Olfactory epithelium neural stem cell implantation restores noise-induced hearing loss in rats

Abstract

ObjectiveIn this study, we aimed to elucidate the restorative effects of olfactory epithelium neural stem cells (oe-NSCs) implantation on noise-induced hearing loss and establish their mechanism of action. MethodsTo model hearing loss, rats were subjected to consecutive seven-day noise exposure. Then, oe-NSCs were implanted into cochlear tissue by retroauricular approach. Auditory brainstem response (ABR) method was used to evaluate the hearing function. Immunohistochemical staining was utilized to determine cell survival and migration of oe-NSCs. After IL-1β stimulation, nerve growth factor (NGF), neurotrophin-3 (NT-3), and NT-4 levels were evaluated in oe-NSCs. The protective action of oe-NSCs against hydrogen peroxide-induced cell injury was detected by terminal deoxynucleotidyl transferase dUTP nick end labeling (TUNEL).

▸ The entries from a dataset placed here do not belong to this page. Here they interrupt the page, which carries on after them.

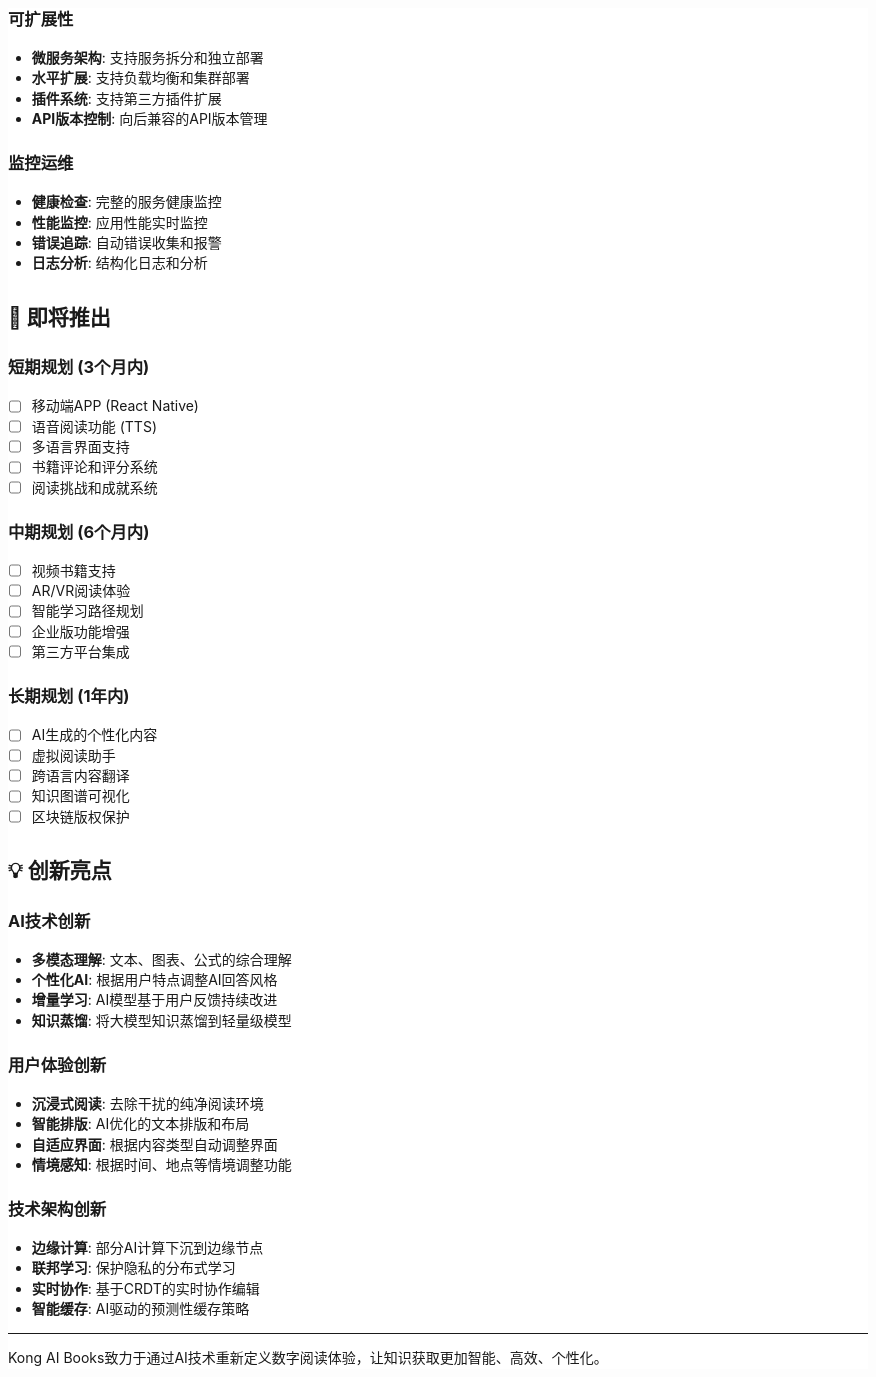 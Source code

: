 ### 可扩展性
- **微服务架构**: 支持服务拆分和独立部署
- **水平扩展**: 支持负载均衡和集群部署
- **插件系统**: 支持第三方插件扩展
- **API版本控制**: 向后兼容的API版本管理

### 监控运维
- **健康检查**: 完整的服务健康监控
- **性能监控**: 应用性能实时监控
- **错误追踪**: 自动错误收集和报警
- **日志分析**: 结构化日志和分析

## 🌟 即将推出

### 短期规划 (3个月内)
- [ ] 移动端APP (React Native)
- [ ] 语音阅读功能 (TTS)
- [ ] 多语言界面支持
- [ ] 书籍评论和评分系统
- [ ] 阅读挑战和成就系统

### 中期规划 (6个月内)
- [ ] 视频书籍支持
- [ ] AR/VR阅读体验
- [ ] 智能学习路径规划
- [ ] 企业版功能增强
- [ ] 第三方平台集成

### 长期规划 (1年内)
- [ ] AI生成的个性化内容
- [ ] 虚拟阅读助手
- [ ] 跨语言内容翻译
- [ ] 知识图谱可视化
- [ ] 区块链版权保护

## 💡 创新亮点

### AI技术创新
- **多模态理解**: 文本、图表、公式的综合理解
- **个性化AI**: 根据用户特点调整AI回答风格
- **增量学习**: AI模型基于用户反馈持续改进
- **知识蒸馏**: 将大模型知识蒸馏到轻量级模型

### 用户体验创新
- **沉浸式阅读**: 去除干扰的纯净阅读环境
- **智能排版**: AI优化的文本排版和布局
- **自适应界面**: 根据内容类型自动调整界面
- **情境感知**: 根据时间、地点等情境调整功能

### 技术架构创新
- **边缘计算**: 部分AI计算下沉到边缘节点
- **联邦学习**: 保护隐私的分布式学习
- **实时协作**: 基于CRDT的实时协作编辑
- **智能缓存**: AI驱动的预测性缓存策略

---

Kong AI Books致力于通过AI技术重新定义数字阅读体验，让知识获取更加智能、高效、个性化。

Resultsoe-NSCs implantation into cochlear tissues ameliorated the noise-induced hearing impairment (p<0.05). After implantation, green fluorescent cells were observed in an even suspension in the lymph fluid of the cochlea, and 65% of the GFP+ cells reached the cochlear duct wall three days after implantation, but did not expand to the Corti-organ. After IL-1β stimulation, olfactory epithelial stem cell increased their secretion of NGF and NT-3 (p<0.05), but not that of NT-4. TUNEL assay results revealed that oe-NSCs co-culturing with injured neurons reduced the apoptotic cell death induced by hydrogen peroxide. ConclusionAfter transplantation into the inner ear, oe-NSCs not only survived, but also migrated around the spiral ganglion neurons (SGNs) in Rosenthal's canal (RC). Hearing loss induced by noise exposure was restored after oe-NSCs implantation. Mechanically, oe-NSCs secreted NGF and NT-3, which likely contributed to the prevention of neuronal injury. This study provides novel data in support of the effective action of implanted oe-NSCs in the restoration of noise-induced hearing loss in a rat model.